====== INPUT
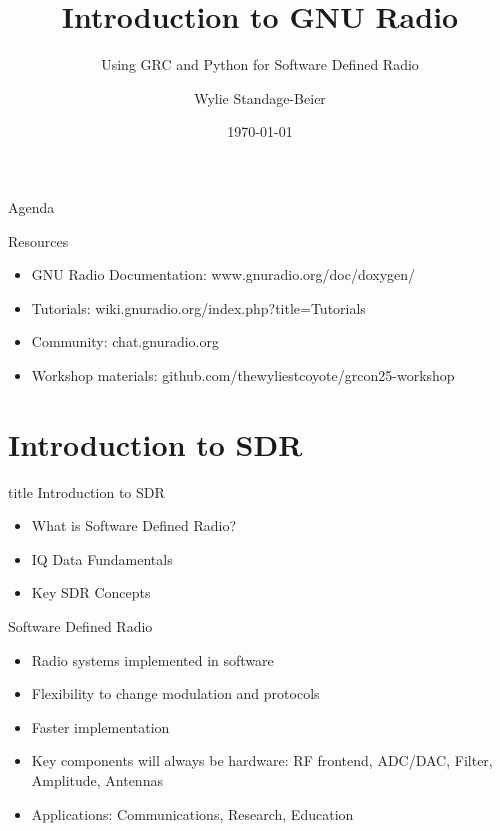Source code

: \documentclass[aspectratio=169,11pt]{beamer}
\title{Introduction to GNU Radio}
\subtitle{Using GRC and Python for Software Defined Radio}
\author{Wylie Standage-Beier}
\institute{GRCon 2025}
\date{\today}
\begin{document}
\begin{frame}
\titlepage
\end{frame}

\begin{frame}{Agenda}
\tableofcontents
\end{frame}

\begin{frame}{Resources}
\begin{itemize}
    \item GNU Radio Documentation: www.gnuradio.org/doc/doxygen/
    \item Tutorials: wiki.gnuradio.org/index.php?title=Tutorials
    \item Community: chat.gnuradio.org
    \item Workshop materials: github.com/thewyliestcoyote/grcon25-workshop
\end{itemize}
\end{frame}

\section{Introduction to SDR}

\begin{frame}[plain]
\vfill
\centering
\begin{beamercolorbox}[sep=8pt,center,shadow=true,rounded=true]{title}
\Large Introduction to SDR\par
\end{beamercolorbox}
\vfill
\begin{itemize}
    \item What is Software Defined Radio?
    \item IQ Data Fundamentals
    \item Key SDR Concepts
\end{itemize}
\vfill
\end{frame}

\begin{frame}{Software Defined Radio}
\begin{itemize}
    \item Radio systems implemented in software
    \item Flexibility to change modulation and protocols
    \item Faster implementation
    \item Key components will always be hardware: RF frontend, ADC/DAC, Filter, Amplitude, Antennas
    \item Applications: Communications, Research, Education
\end{itemize}
\end{frame}
\end{document}
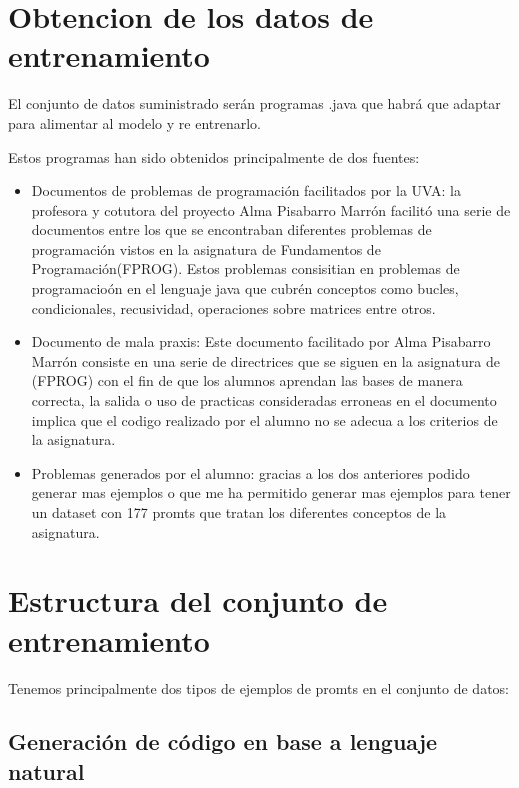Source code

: 
\section{Obtencion de los datos de entrenamiento}

El conjunto de datos suministrado serán programas .java que habrá que adaptar para alimentar al modelo y re entrenarlo.

Estos programas han sido obtenidos principalmente de dos fuentes:

\begin{itemize}
    \item Documentos de problemas de programación facilitados por la UVA: la profesora y cotutora del proyecto Alma Pisabarro Marrón facilitó una serie de documentos entre los que se encontraban diferentes problemas de programación vistos en la asignatura de Fundamentos de Programación(FPROG). Estos problemas consisitian en problemas de programacioón en el lenguaje java que cubrén conceptos como bucles, condicionales, recusividad, operaciones sobre matrices entre otros.
    
    \item Documento de mala praxis: Este documento facilitado por Alma Pisabarro Marrón consiste en una serie de directrices que se siguen en la asignatura de (FPROG) con el fin de que los alumnos aprendan las bases de manera correcta, la salida o uso de practicas consideradas erroneas en el documento implica que el codigo realizado por el alumno no se adecua a los criterios de la asignatura.

    \item Problemas generados por el alumno: gracias a los dos anteriores podido generar mas ejemplos o que me ha permitido generar mas ejemplos para tener un dataset con 177 promts que tratan los diferentes conceptos de la asignatura.
\end{itemize}

\section{Estructura del conjunto de entrenamiento}

Tenemos principalmente dos tipos de ejemplos de promts en el conjunto de datos:

\subsection{Generación de código en base a lenguaje natural}

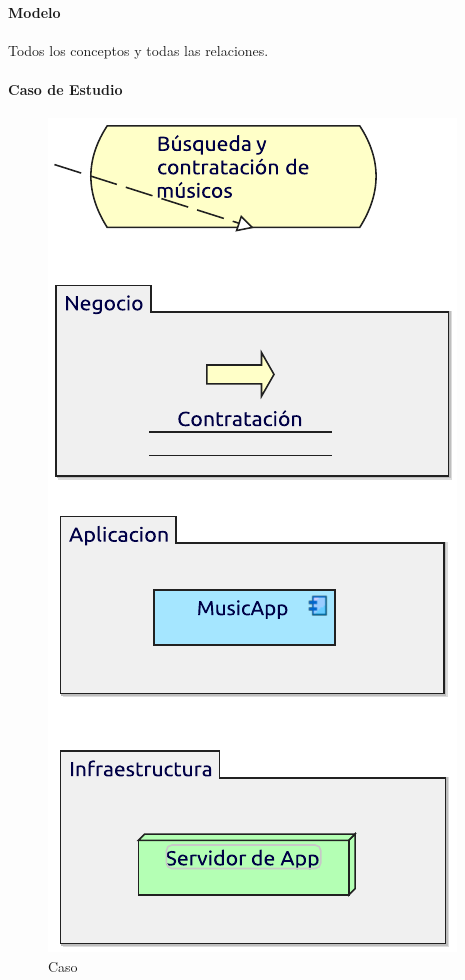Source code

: \paragraph{Modelo}
Todos los conceptos y todas las relaciones.
\paragraph{Caso de Estudio}

\begin{figure}[h!]
	\centering
	\includegraphics[width=0.5\linewidth]{Desarrollo/ArquitecturaEmpresarial/Tecnologia/imgs/capas.pdf}
	\caption{Caso}
\end{figure}

\newpage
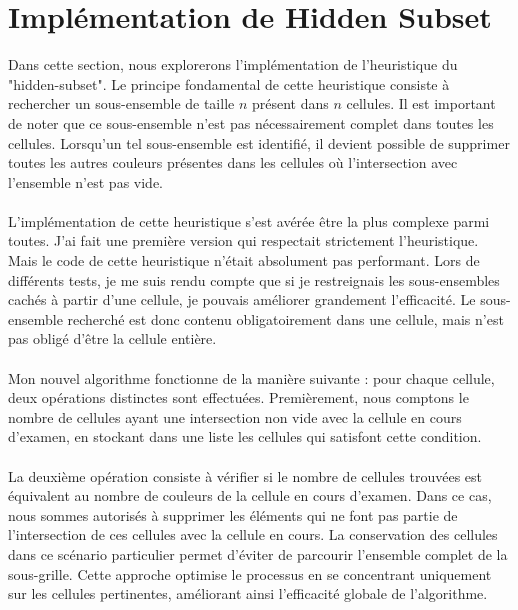 \documentclass{article}
\begin{document}
\section{Implémentation de Hidden Subset}
Dans cette section, nous explorerons l'implémentation de l'heuristique du \\ 
"hidden-subset". Le principe fondamental de cette heuristique consiste à \\ 
rechercher un sous-ensemble de taille $n$ présent dans $n$ cellules. Il est 
important de noter que ce sous-ensemble n'est pas nécessairement complet dans 
toutes les cellules. Lorsqu'un tel sous-ensemble est identifié, il devient 
possible de supprimer toutes les autres couleurs présentes dans les cellules 
où l'intersection avec l'ensemble n'est pas vide.
\\ \\
L'implémentation de cette heuristique s'est avérée être la plus complexe parmi 
toutes. J'ai fait une première version qui respectait strictement l'heuristique.
Mais le code de cette heuristique n'était absolument pas performant. Lors de 
différents tests, je me suis rendu compte que si je restreignais les 
sous-ensembles cachés à partir d'une cellule, je pouvais améliorer grandement 
l'efficacité. Le sous-ensemble recherché est donc contenu obligatoirement dans 
une cellule, mais n'est pas obligé d'être la cellule entière.
\\ \\
Mon nouvel algorithme fonctionne de la manière suivante : pour chaque cellule, 
deux opérations distinctes sont effectuées. Premièrement, nous comptons le 
nombre de cellules ayant une intersection non vide avec la cellule en cours 
d'examen, en stockant dans une liste les cellules qui satisfont cette condition. 
\\ \\
La deuxième opération consiste à vérifier si le nombre de cellules trouvées est
équivalent au nombre de couleurs de la cellule en cours d'examen. Dans ce cas,
nous sommes autorisés à supprimer les éléments qui ne font pas partie de 
l'intersection de ces cellules avec la cellule en cours. La conservation des 
cellules dans ce scénario particulier permet d'éviter de parcourir l'ensemble 
complet de la sous-grille. Cette approche optimise le processus en se 
concentrant uniquement sur les cellules pertinentes, améliorant ainsi 
l'efficacité globale de l'algorithme.
\\ \\
\end{document}
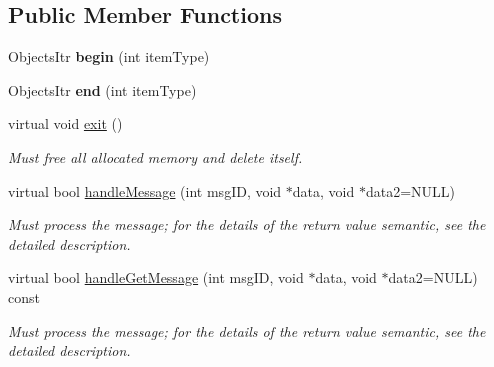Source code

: \subsection*{\-Public \-Member \-Functions}
\begin{DoxyCompactItemize}
\item 
\hypertarget{classComponentInventory_a243675cff307f423e226e89388c10f8f}{
\-Objects\-Itr {\bfseries begin} (int item\-Type)}
\label{d3/d71/classComponentInventory_a243675cff307f423e226e89388c10f8f}

\item 
\hypertarget{classComponentInventory_a33f21c804da5132bc4f6fa13beda8002}{
\-Objects\-Itr {\bfseries end} (int item\-Type)}
\label{d3/d71/classComponentInventory_a33f21c804da5132bc4f6fa13beda8002}

\item 
\hypertarget{classComponentInventory_a01629ce4f437896c25e3cf3b7ebb7a35}{
virtual void \hyperlink{classComponentInventory_a01629ce4f437896c25e3cf3b7ebb7a35}{exit} ()}
\label{d3/d71/classComponentInventory_a01629ce4f437896c25e3cf3b7ebb7a35}

\begin{DoxyCompactList}\small\item\em \-Must free all allocated memory and delete itself. \end{DoxyCompactList}\item 
virtual bool \hyperlink{classComponentInventory_ad9b86329e94b214d9431e333d718c957}{handle\-Message} (int msg\-I\-D, void $\ast$data, void $\ast$data2=\-N\-U\-L\-L)
\begin{DoxyCompactList}\small\item\em \-Must process the message; for the details of the return value semantic, see the detailed description. \end{DoxyCompactList}\item 
virtual bool \hyperlink{classComponentInventory_a34a1b922c3ee15829efb5b5a35f22687}{handle\-Get\-Message} (int msg\-I\-D, void $\ast$data, void $\ast$data2=\-N\-U\-L\-L) const 
\begin{DoxyCompactList}\small\item\em \-Must process the message; for the details of the return value semantic, see the detailed description. \end{DoxyCompactList}\end{DoxyCompactItemize}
============
Only a number is wanted here: the count of lines above that hold the word "Marrón".

2